Lecture 4 - neurons and action potentials

structure & communication: action potential, neurotransmitters, and synapses

what are the features of a neuron?

which direction/s does action potential flow?

From dendrites to the cell body (where it originates) towards the terminal buttons

How do action potentials form?

Through the difference in charge inside and outside a neuron cell

where does action potential originate

the soma

what ions are involved in stimulating action potential and where are they?

Na+ and Cl- ions in extracellular fluid

K+ ions in cytoplasm

(predominantly)

What is action potential triggered by?

Rapid change in membrane potential (charge difference) caused by changes in flow of ions (charged molecules) across neuron cell membrane

sodium rushing in and potassium leaving

What is the resting potential?

about -70mV membrane potential

• polarised (difference in charge)

• extracellular fluid is more positively charged than cytoplasm/ intracellular fluid

What happens to trigger action potential in terms of ion movement / change in membrane potential?

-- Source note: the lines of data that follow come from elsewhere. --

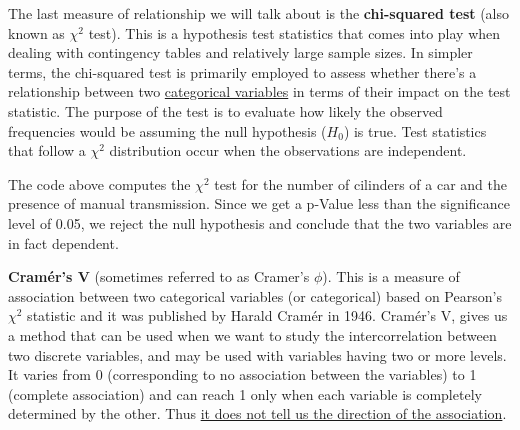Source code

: \documentclass[
]{article}
\newenvironment{Shaded}{\begin{snugshade}}{\end{snugshade}}
\newcommand{\CommentTok}[1]{\textcolor[rgb]{0.56,0.35,0.01}{\textit{#1}}}
\newcommand{\FunctionTok}[1]{\textcolor[rgb]{0.13,0.29,0.53}{\textbf{#1}}}
\newcommand{\NormalTok}[1]{#1}
\newcommand{\SpecialCharTok}[1]{\textcolor[rgb]{0.81,0.36,0.00}{\textbf{#1}}}
\begin{document}
The last measure of relationship we will talk about is the \textbf{chi-squared
test} (also known as \(\chi^2\) test). This is a hypothesis test
statistics that comes into play when dealing with contingency tables and
relatively large sample sizes. In simpler terms, the chi-squared test is
primarily employed to assess whether there's a relationship between two
\ul{categorical variables} in terms of their impact on the test
statistic. The purpose of the test is to evaluate how likely the
observed frequencies would be assuming the null hypothesis (\(H_0\)) is
true. Test statistics that follow a \(\chi^2\) distribution occur when the
observations are independent.

\begin{Shaded}
\end{Shaded}

The code above computes the \(\chi^2\) test for the number of cilinders of
a car and the presence of manual transmission. Since we get a p-Value
less than the significance level of 0.05, we reject the null hypothesis
and conclude that the two variables are in fact dependent.

\textbf{Cramér's V} (sometimes referred to as Cramer's \(\phi\)). This is a
measure of association between two categorical variables (or
categorical) based on Pearson's \(\chi^2\) statistic and it was published
by Harald Cramér in 1946. Cramér's V, gives us a method that can be used
when we want to study the intercorrelation between two discrete
variables, and may be used with variables having two or more levels. It
varies from 0 (corresponding to no association between the variables) to
1 (complete association) and can reach 1 only when each variable is
completely determined by the other. Thus \ul{it does not tell us the
direction of the association}.

\begin{Shaded}
\end{Shaded}
\end{document}
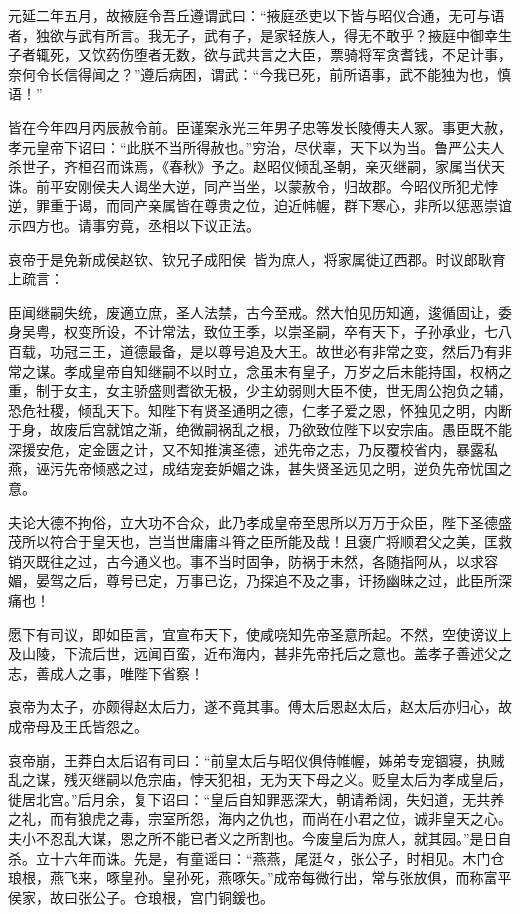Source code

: \documentclass[]{article}
\begin{document}
元延二年五月，故掖庭令吾丘遵谓武曰：``掖庭丞吏以下皆与昭仪合通，无可与语者，独欲与武有所言。我无子，武有子，是家轻族人，得无不敢乎？掖庭中御幸生子者辄死，又饮药伤堕者无数，欲与武共言之大臣，票骑将军贪耆钱，不足计事，奈何令长信得闻之？''遵后病困，谓武：``今我已死，前所语事，武不能独为也，慎语！''

皆在今年四月丙辰赦令前。臣谨案永光三年男子忠等发长陵傅夫人冢。事更大赦，孝元皇帝下诏曰：``此朕不当所得赦也。''穷治，尽伏辜，天下以为当。鲁严公夫人杀世子，齐桓召而诛焉，《春秋》予之。赵昭仪倾乱圣朝，亲灭继嗣，家属当伏天诛。前平安刚侯夫人谒坐大逆，同产当坐，以蒙赦令，归故郡。今昭仪所犯尤悖逆，罪重于谒，而同产亲属皆在尊贵之位，迫近帏幄，群下寒心，非所以惩恶崇谊示四方也。请事穷竟，丞相以下议正法。

哀帝于是免新成侯赵钦、钦兄子成阳侯，皆为庶人，将家属徙辽西郡。时议郎耿育上疏言：

臣闻继嗣失统，废適立庶，圣人法禁，古今至戒。然大怕见历知適，逡循固让，委身吴粤，权变所设，不计常法，致位王季，以崇圣嗣，卒有天下，子孙承业，七八百载，功冠三王，道德最备，是以尊号追及大王。故世必有非常之变，然后乃有非常之谋。孝成皇帝自知继嗣不以时立，念虽末有皇子，万岁之后未能持国，权柄之重，制于女主，女主骄盛则耆欲无极，少主幼弱则大臣不使，世无周公抱负之辅，恐危社稷，倾乱天下。知陛下有贤圣通明之德，仁孝子爱之恩，怀独见之明，内断于身，故废后宫就馆之渐，绝微嗣祸乱之根，乃欲致位陛下以安宗庙。愚臣既不能深援安危，定金匮之计，又不知推演圣德，述先帝之志，乃反覆校省内，暴露私燕，诬污先帝倾惑之过，成结宠妾妒媚之诛，甚失贤圣远见之明，逆负先帝忧国之意。

夫论大德不拘俗，立大功不合众，此乃孝成皇帝至思所以万万于众臣，陛下圣德盛茂所以符合于皇天也，岂当世庸庸斗筲之臣所能及哉！且褒广将顺君父之美，匡救销灭既往之过，古今通义也。事不当时固争，防祸于未然，各随指阿从，以求容媚，晏驾之后，尊号已定，万事已讫，乃探追不及之事，讦扬幽昧之过，此臣所深痛也！

愿下有司议，即如臣言，宜宣布天下，使咸哓知先帝圣意所起。不然，空使谤议上及山陵，下流后世，远闻百蛮，近布海内，甚非先帝托后之意也。盖孝子善述父之志，善成人之事，唯陛下省察！

哀帝为太子，亦颇得赵太后力，遂不竟其事。傅太后恩赵太后，赵太后亦归心，故成帝母及王氏皆怨之。

哀帝崩，王莽白太后诏有司曰：``前皇太后与昭仪俱侍帷幄，姊弟专宠锢寝，执贼乱之谋，残灭继嗣以危宗庙，悖天犯祖，无为天下母之义。贬皇太后为孝成皇后，徙居北宫。''后月余，复下诏曰：``皇后自知罪恶深大，朝请希阔，失妇道，无共养之礼，而有狼虎之毒，宗室所怨，海内之仇也，而尚在小君之位，诚非皇天之心。夫小不忍乱大谋，恩之所不能已者义之所割也。今废皇后为庶人，就其园。''是日自杀。立十六年而诛。先是，有童谣曰：``燕燕，尾涏々，张公子，时相见。木门仓琅根，燕飞来，啄皇孙。皇孙死，燕啄矢。''成帝每微行出，常与张放俱，而称富平侯家，故曰张公子。仓琅根，宫门铜鍰也。
\end{document}
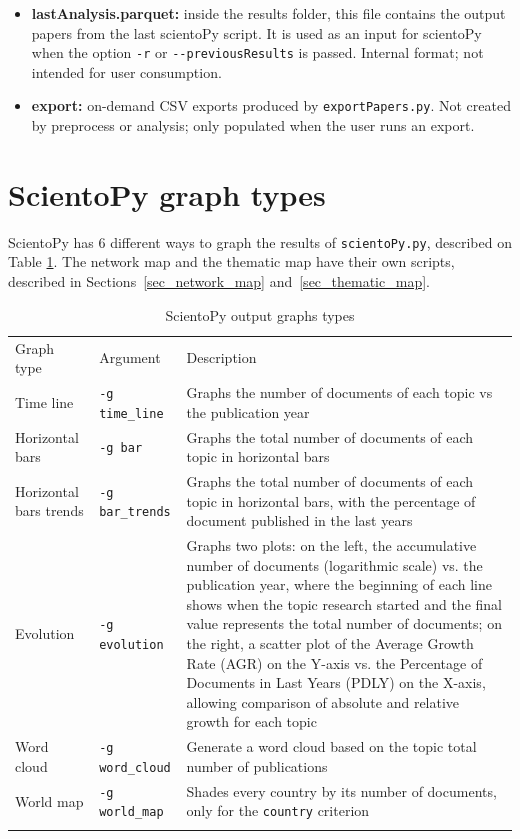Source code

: \documentclass[10pt,letterpaper]{article}
\begin{document}
\begin{itemize}
	\item \textbf{lastAnalysis.parquet: } inside the results folder, this file contains the output papers from the last scientoPy script. It is used as an input for scientoPy when the option \verb|-r| or \verb|--previousResults| is passed. Internal format; not intended for user consumption.

	\item \textbf{export: } on-demand CSV exports produced by \verb|exportPapers.py|. Not created by preprocess or analysis; only populated when the user runs an export.
\end{itemize}

\newpage
\section{ScientoPy graph types}

ScientoPy has 6 different ways to graph the results of \verb|scientoPy.py|, described on Table \ref{table_graph_types}. The network map and the thematic map have their own scripts, described in Sections~\ref{sec_network_map} and~\ref{sec_thematic_map}.

\begin{table}[!h]
	\centering
	\caption{ScientoPy output graphs types}
	\label{table_graph_types}

	\renewcommand{\arraystretch}{1.5}
	\begin{tabular}{ p{4cm} p{3cm} p{10cm}}
	\hline\noalign{\smallskip}
	Graph type     &  Argument & Description                             \\
	\noalign{\smallskip}\hline\noalign{\smallskip}                                                                         
	Time line      & \verb|-g time_line| & Graphs the number of documents of each topic vs the publication year \\
	Horizontal bars  & \verb|-g bar| & Graphs the total number of documents of each topic in horizontal bars \\
	Horizontal bars trends  & \verb|-g bar_trends| & Graphs the total number of documents of each topic in horizontal bars, with the percentage of document published in the last years \\
	Evolution     & \verb|-g evolution| & Graphs two plots: on the left, the accumulative number of documents (logarithmic scale) vs. the publication year, where the beginning of each line shows when the topic research started and the final value represents the total number of documents; on the right, a scatter plot of the Average Growth Rate (AGR) on the Y-axis vs. the Percentage of Documents in Last Years (PDLY) on the X-axis, allowing comparison of absolute and relative growth for each topic \\
	Word cloud     & \verb|-g word_cloud| & Generate a word cloud based on the topic total number of publications \\
	World map     & \verb|-g world_map| & Shades every country by its number of documents, only for the \verb|country| criterion \\
	\noalign{\smallskip}\hline
	\end{tabular}
\end{table}
\end{document}
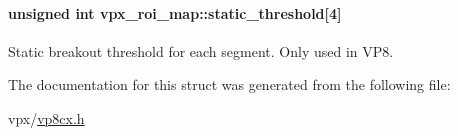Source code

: \paragraph[{\texorpdfstring{static\+\_\+threshold}{static_threshold}}]{\setlength{\rightskip}{0pt plus 5cm}unsigned int vpx\+\_\+roi\+\_\+map\+::static\+\_\+threshold\mbox{[}4\mbox{]}}\hypertarget{structvpx__roi__map_a3354ff458e229361b53a0b2d1bf68cfb}{}\label{structvpx__roi__map_a3354ff458e229361b53a0b2d1bf68cfb}
Static breakout threshold for each segment. Only used in V\+P8. 

The documentation for this struct was generated from the following file\+:\begin{DoxyCompactItemize}
\item 
vpx/\hyperlink{vp8cx_8h}{vp8cx.\+h}\end{DoxyCompactItemize}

• sodium ion channels opened and Na+ flows into the cell → depolarises (less charge difference moving from -70 to 0)

• if membrane potential reaches threshold of about -50mV action potential is triggered (cannot stop once met)

what happens as action potential is triggered/ after?

• once reaching -50mV this causes potassium ion channels to open, allowing K+ ions to leave neuron

• Na+ still continuing to enter so initally memberne potential continues to depolarise

• after aprox 1millisecond from an begining of process, action potential reaches its peak and membrane potential is more positive → +40mV. Sodium channels become refractory (close)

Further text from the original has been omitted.